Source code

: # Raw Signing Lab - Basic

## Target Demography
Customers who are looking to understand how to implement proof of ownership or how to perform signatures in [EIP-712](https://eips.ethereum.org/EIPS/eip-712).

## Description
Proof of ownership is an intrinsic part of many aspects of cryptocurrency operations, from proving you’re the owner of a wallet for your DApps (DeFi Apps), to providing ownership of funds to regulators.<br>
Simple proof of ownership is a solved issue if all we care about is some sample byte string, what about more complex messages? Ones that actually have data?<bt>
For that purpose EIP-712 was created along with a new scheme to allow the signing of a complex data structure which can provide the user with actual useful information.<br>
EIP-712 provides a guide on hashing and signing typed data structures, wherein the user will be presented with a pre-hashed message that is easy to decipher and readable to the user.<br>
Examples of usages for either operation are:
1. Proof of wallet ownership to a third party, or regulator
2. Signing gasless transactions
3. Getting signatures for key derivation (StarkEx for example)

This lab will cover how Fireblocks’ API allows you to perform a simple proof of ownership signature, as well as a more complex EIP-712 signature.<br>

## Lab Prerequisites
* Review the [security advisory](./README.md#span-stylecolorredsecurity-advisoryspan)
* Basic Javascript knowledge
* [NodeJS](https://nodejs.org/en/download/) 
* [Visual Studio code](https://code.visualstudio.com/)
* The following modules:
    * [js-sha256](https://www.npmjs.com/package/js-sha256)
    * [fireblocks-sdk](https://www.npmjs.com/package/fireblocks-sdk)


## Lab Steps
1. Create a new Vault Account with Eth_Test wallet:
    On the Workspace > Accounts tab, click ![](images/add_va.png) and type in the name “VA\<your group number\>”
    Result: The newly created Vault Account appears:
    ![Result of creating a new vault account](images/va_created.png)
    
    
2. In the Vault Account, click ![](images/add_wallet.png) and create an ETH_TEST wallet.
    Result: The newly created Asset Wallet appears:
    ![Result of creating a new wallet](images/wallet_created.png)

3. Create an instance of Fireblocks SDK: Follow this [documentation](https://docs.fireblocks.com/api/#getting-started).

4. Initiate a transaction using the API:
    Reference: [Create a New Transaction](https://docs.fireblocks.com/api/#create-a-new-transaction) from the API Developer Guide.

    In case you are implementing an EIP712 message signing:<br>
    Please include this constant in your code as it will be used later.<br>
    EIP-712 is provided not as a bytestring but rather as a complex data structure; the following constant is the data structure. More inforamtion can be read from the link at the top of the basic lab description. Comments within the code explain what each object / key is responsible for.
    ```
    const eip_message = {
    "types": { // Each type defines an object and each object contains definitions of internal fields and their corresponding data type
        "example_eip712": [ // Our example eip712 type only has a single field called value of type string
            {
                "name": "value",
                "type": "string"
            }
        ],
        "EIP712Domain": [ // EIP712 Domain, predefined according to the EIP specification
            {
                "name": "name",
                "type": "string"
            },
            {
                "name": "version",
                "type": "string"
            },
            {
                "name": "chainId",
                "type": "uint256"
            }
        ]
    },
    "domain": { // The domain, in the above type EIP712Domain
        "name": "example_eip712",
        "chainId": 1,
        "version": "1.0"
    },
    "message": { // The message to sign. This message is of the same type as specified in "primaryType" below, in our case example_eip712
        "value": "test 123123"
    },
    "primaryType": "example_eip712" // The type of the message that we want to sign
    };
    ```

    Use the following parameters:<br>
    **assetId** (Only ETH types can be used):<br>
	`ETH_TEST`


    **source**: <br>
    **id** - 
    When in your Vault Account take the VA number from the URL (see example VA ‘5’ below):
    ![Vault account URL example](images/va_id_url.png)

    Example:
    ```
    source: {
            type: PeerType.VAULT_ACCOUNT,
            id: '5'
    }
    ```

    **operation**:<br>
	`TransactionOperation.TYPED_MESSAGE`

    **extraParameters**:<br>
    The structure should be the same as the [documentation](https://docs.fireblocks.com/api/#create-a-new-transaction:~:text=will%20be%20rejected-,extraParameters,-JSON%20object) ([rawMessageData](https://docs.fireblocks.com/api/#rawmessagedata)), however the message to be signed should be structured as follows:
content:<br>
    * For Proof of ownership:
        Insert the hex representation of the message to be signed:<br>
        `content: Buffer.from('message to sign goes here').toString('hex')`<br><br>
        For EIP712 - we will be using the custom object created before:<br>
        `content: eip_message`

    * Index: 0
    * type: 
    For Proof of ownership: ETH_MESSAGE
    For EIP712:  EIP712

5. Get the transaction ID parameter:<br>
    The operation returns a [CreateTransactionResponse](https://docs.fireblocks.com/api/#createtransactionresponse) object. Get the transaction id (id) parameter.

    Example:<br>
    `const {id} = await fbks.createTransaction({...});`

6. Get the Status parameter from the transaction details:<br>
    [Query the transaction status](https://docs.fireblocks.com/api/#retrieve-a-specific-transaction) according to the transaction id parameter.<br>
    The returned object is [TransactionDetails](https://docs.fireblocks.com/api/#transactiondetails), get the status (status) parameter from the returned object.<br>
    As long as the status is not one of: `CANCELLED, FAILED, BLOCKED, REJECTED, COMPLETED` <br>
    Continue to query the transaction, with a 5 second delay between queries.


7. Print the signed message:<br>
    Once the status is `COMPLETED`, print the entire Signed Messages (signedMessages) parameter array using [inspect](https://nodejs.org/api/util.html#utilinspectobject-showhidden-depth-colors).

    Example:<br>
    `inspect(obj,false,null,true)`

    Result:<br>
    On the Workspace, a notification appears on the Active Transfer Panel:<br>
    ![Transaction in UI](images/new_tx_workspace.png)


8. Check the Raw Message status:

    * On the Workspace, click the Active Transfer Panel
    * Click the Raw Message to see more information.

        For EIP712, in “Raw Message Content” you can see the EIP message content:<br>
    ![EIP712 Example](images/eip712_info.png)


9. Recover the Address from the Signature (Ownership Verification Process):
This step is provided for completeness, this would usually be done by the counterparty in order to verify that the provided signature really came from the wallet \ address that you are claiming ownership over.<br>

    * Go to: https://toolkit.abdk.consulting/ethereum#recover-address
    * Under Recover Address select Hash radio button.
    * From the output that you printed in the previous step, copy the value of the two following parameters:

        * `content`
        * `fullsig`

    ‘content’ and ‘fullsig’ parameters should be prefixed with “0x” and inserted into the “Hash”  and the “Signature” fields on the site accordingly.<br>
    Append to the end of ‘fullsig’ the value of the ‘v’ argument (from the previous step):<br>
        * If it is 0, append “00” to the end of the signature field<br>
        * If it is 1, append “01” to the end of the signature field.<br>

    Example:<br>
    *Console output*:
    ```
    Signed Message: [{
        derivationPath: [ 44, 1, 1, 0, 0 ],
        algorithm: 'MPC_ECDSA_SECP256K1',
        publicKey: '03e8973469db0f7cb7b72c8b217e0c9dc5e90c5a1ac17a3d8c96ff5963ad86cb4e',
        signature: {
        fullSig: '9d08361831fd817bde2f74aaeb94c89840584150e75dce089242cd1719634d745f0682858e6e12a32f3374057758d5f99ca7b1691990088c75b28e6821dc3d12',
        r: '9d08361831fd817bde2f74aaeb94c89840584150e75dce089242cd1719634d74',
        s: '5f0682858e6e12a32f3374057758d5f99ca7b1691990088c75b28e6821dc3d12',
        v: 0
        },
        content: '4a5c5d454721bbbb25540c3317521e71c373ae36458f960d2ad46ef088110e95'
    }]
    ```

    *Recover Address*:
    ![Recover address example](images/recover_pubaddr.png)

=====

• WHAT YOU WILL DO
Working from the data above, extract solely the lines from the one containing "6. Get the Status" through the one containing "From the output", exactly as they appear, both included.

• RESULT OF THIS EXERCISE
6. Get the Status parameter from the transaction details:<br>
    [Query the transaction status](https://docs.fireblocks.com/api/#retrieve-a-specific-transaction) according to the transaction id parameter.<br>
    The returned object is [TransactionDetails](https://docs.fireblocks.com/api/#transactiondetails), get the status (status) parameter from the returned object.<br>
    As long as the status is not one of: `CANCELLED, FAILED, BLOCKED, REJECTED, COMPLETED` <br>
    Continue to query the transaction, with a 5 second delay between queries.


7. Print the signed message:<br>
    Once the status is `COMPLETED`, print the entire Signed Messages (signedMessages) parameter array using [inspect](https://nodejs.org/api/util.html#utilinspectobject-showhidden-depth-colors).

    Example:<br>
    `inspect(obj,false,null,true)`

    Result:<br>
    On the Workspace, a notification appears on the Active Transfer Panel:<br>
    ![Transaction in UI](images/new_tx_workspace.png)


8. Check the Raw Message status:

    * On the Workspace, click the Active Transfer Panel
    * Click the Raw Message to see more information.

        For EIP712, in “Raw Message Content” you can see the EIP message content:<br>
    ![EIP712 Example](images/eip712_info.png)


9. Recover the Address from the Signature (Ownership Verification Process):
This step is provided for completeness, this would usually be done by the counterparty in order to verify that the provided signature really came from the wallet \ address that you are claiming ownership over.<br>

    * Go to: https://toolkit.abdk.consulting/ethereum#recover-address
    * Under Recover Address select Hash radio button.
    * From the output that you printed in the previous step, copy the value of the two following parameters:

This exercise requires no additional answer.